-- Opening Marker --

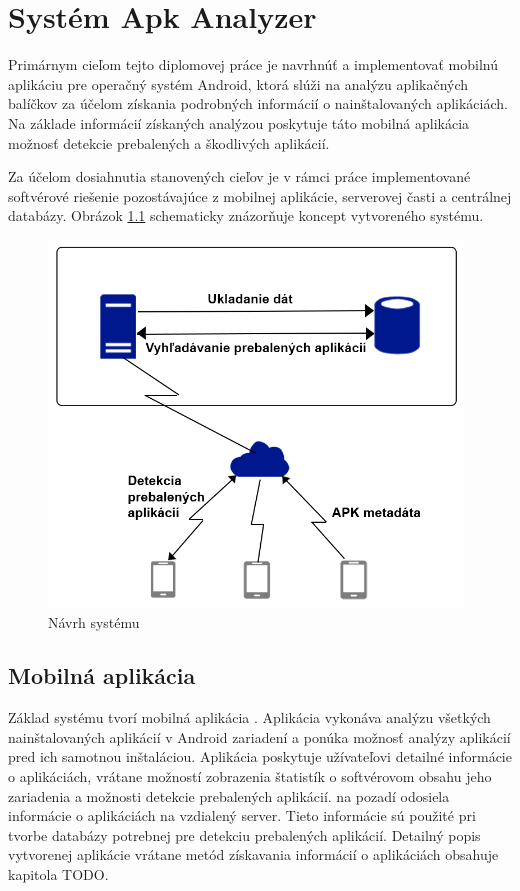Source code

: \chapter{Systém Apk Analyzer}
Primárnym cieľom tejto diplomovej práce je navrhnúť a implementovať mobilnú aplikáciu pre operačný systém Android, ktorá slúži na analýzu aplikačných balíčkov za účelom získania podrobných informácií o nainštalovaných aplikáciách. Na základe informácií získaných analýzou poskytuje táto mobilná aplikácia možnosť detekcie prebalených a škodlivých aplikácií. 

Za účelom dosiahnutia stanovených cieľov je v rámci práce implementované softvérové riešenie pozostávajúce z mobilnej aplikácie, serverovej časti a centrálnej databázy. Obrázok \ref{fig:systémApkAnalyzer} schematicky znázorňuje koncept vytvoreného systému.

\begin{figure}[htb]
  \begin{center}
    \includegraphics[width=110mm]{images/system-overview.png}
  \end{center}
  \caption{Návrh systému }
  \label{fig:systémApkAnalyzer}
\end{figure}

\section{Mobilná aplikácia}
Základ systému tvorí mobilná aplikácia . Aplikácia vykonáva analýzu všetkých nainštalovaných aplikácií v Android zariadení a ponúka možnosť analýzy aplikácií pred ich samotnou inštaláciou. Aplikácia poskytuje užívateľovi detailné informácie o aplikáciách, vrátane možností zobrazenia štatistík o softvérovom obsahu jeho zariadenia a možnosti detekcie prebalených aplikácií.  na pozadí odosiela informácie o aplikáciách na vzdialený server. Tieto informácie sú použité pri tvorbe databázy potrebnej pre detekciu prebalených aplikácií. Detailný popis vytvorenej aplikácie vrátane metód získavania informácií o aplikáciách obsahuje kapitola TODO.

-- Closing Marker --
-- Opening Marker --

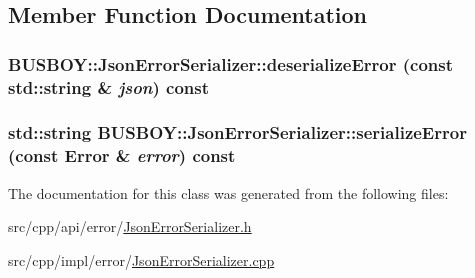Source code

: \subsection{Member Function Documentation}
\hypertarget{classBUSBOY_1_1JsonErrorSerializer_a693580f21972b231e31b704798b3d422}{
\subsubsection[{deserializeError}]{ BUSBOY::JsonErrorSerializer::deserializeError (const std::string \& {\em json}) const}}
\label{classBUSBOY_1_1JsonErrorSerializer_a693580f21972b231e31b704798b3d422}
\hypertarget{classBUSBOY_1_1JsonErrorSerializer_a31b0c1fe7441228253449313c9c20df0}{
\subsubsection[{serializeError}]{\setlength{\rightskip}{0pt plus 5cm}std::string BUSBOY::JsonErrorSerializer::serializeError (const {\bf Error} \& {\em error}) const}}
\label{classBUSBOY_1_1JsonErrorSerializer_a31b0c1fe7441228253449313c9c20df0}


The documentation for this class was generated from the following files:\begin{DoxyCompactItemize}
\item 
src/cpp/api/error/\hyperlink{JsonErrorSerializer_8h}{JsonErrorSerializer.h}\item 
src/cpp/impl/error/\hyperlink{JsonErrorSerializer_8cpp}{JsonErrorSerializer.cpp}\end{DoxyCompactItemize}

-- Closing Marker --

* WHAT TO PRODUCE
Identify every line above that includes the word "aplikácie", and show those lines.

* EXPECTED OUTPUT
Za účelom dosiahnutia stanovených cieľov je v rámci práce implementované softvérové riešenie pozostávajúce z mobilnej aplikácie, serverovej časti a centrálnej databázy. Obrázok \ref{fig:systémApkAnalyzer} schematicky znázorňuje koncept vytvoreného systému.
Základ systému tvorí mobilná aplikácia . Aplikácia vykonáva analýzu všetkých nainštalovaných aplikácií v Android zariadení a ponúka možnosť analýzy aplikácií pred ich samotnou inštaláciou. Aplikácia poskytuje užívateľovi detailné informácie o aplikáciách, vrátane možností zobrazenia štatistík o softvérovom obsahu jeho zariadenia a možnosti detekcie prebalených aplikácií.  na pozadí odosiela informácie o aplikáciách na vzdialený server. Tieto informácie sú použité pri tvorbe databázy potrebnej pre detekciu prebalených aplikácií. Detailný popis vytvorenej aplikácie vrátane metód získavania informácií o aplikáciách obsahuje kapitola TODO.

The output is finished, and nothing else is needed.